A cross-group pack of MEPs embarked in late November 2022 on a dogged quest to improve the mental health of Eurocrats, formally asking the Commission if it would consider allowing pets in its buildings.
“Despite their undeniable contribution to improving people’s well-being, pets are not allowed into any of the EU institutions’ buildings,” yelped Alexis Georgoulis (The Left), Francisco Guerreiro (Greens), Karen Melchior (Renew), Monica Semedo (Renew) and Loucas Fourlas (EPP).
The EU institutions “are considered to be at the leading edge in terms of personnel policies,” they wrote, pointing out that many international companies already let employees bring their pets to work.
Neatly sidestepping the potential, er, fallout from having such a policy, the MEPs also asked if the Commission would consider “creating spaces with bins and special bags for employees” to use when their pets have to answer a call of nature.

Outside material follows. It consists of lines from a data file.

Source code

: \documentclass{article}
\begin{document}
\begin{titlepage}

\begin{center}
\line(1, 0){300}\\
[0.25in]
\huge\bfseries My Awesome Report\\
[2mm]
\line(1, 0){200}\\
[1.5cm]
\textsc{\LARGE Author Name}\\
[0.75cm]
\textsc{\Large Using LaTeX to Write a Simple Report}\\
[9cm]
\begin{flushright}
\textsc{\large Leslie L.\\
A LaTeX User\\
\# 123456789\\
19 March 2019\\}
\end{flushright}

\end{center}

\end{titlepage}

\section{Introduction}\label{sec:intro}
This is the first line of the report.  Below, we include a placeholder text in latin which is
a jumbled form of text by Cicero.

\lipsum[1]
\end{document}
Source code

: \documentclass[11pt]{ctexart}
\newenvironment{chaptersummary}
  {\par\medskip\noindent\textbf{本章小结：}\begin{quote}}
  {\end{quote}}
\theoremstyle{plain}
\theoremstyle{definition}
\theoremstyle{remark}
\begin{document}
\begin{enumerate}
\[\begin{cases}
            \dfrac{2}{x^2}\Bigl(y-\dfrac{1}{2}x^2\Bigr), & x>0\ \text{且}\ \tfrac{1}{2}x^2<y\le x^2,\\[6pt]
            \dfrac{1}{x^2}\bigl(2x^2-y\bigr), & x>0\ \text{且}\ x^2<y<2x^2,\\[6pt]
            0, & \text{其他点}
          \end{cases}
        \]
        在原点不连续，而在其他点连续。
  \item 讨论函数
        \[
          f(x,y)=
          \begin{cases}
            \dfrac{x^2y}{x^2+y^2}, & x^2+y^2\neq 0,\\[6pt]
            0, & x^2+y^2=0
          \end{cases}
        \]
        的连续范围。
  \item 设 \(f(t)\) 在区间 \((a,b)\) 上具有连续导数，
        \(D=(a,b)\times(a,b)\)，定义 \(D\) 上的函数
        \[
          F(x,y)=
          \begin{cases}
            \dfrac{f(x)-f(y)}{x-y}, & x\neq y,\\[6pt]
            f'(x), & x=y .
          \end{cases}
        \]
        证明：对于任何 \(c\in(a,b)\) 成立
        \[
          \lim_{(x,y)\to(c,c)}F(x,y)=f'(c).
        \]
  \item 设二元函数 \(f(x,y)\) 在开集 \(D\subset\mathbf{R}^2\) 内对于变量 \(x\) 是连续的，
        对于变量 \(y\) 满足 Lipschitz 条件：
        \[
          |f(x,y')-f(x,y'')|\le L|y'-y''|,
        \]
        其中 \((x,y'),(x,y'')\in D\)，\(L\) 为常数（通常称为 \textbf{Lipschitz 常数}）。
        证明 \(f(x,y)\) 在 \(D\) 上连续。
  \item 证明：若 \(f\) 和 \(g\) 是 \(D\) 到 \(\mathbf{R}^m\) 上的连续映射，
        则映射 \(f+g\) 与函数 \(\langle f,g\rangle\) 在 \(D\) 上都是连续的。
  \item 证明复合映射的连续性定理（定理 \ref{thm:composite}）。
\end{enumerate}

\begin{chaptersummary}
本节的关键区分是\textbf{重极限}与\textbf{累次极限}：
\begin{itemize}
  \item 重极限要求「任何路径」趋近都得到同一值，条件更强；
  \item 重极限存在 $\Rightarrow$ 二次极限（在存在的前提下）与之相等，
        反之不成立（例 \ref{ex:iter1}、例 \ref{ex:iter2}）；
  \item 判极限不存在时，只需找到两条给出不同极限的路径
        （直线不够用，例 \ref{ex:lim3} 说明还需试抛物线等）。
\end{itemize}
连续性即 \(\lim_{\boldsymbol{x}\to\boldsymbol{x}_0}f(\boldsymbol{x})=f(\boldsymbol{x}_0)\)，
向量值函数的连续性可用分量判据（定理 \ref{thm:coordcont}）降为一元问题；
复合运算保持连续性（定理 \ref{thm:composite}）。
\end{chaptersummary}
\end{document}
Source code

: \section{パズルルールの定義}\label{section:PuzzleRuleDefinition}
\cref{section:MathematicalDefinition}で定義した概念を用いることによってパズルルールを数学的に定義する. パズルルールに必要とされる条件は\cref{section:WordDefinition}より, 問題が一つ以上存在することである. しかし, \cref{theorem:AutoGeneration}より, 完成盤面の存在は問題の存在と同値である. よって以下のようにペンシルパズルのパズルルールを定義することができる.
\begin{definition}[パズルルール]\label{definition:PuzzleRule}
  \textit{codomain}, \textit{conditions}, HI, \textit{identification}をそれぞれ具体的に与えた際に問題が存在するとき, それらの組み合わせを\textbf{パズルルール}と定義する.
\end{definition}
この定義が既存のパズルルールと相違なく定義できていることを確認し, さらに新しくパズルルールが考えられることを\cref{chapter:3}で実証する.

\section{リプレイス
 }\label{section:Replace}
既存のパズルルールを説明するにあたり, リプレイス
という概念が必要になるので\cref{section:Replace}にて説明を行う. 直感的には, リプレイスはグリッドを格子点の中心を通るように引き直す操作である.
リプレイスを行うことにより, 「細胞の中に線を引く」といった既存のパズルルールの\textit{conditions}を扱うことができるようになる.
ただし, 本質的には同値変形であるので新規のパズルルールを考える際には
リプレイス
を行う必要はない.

In true Brussels fashion, the MEPs also suggested that a Commission pet-friendly policy could help solve a costly problem for member states, asking if the European Commission would encourage its workers to adopt stray dogs.
Quoting the results of a Commission-funded study, the MEPs said stray animals are a major problem in most European cities, entailing “significant costs for the competent authorities.”
But anyone who thinks changing the EU’s rules is simple is barking up the wrong tree; allowing pets into the office would mean adapting the Commission’s legal framework, “taking into consideration various features with regard to health and safety of staff as well as some practical issues,” Hahn wrote.
The Austrian politician said that the well-being of Commission staff is “of the utmost importance.”
Hahn also settled what could have been a bone of contention, explaining that the Belgian authorities are in charge of special bins for dog poop, which are often located close to Commission buildings. The Commission is also not able to rule on stray dog adoptions for its staff, he added.
There is believed to be no truth to rumors that the Commission will recommend “the Council” as the best place to take dogs for a poop.